Darn I have done it again! So very sorry.


----------



## scareme (Aug 29, 2006)

That looks great! I really love the hands.


----------



## Bone Dancer (Oct 7, 2005)

Great hands, not sure about the blood.


----------



## YoSeminoleSam (Dec 21, 2010)

*Christmas too*

I love the pic with the Christmas Tree. We are sick in that way aren't we?
Merry Scary Christmas!


----------



## sickNtwisted (Sep 29, 2010)

Love the idea!

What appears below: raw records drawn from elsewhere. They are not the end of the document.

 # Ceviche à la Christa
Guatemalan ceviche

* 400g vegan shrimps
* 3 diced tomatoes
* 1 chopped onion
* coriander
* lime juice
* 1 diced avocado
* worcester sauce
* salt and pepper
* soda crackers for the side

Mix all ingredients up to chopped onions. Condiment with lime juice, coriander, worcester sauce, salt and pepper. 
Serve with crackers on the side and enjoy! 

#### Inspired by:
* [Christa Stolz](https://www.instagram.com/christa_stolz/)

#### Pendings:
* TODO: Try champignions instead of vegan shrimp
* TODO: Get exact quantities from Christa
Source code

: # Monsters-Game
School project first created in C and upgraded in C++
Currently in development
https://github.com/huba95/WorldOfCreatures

The hands are fabulous.


----------



## RoxyBlue (Oct 6, 2008)

Those are some of the coolest hands I've seen posted here.


----------



## halloween71 (Aug 9, 2007)

Cool prop!!!!


----------



## shar (Jun 19, 2010)

Thank you so much for the nice compliments!


----------



## fick209 (Aug 31, 2009)

That's cool, great job!


----------



## morbidmike (Sep 11, 2009)

really cool I dig it


----------



## SuperCreep31 (Nov 22, 2009)

can you post a tutorial on your paper mache hands when you have some time please?


----------



## shar (Jun 19, 2010)

I can not take credit for the hand tutorial. It is one that i follow on
spookyblue.com it is shown on the Crow tutorial. Excellent how to and
easy to follow


----------



## Eeeekim (Aug 14, 2009)

I like dat!


----------



## Spooky1 (Aug 25, 2008)

That's a unique coffin, good use of the Great stuff too.


----------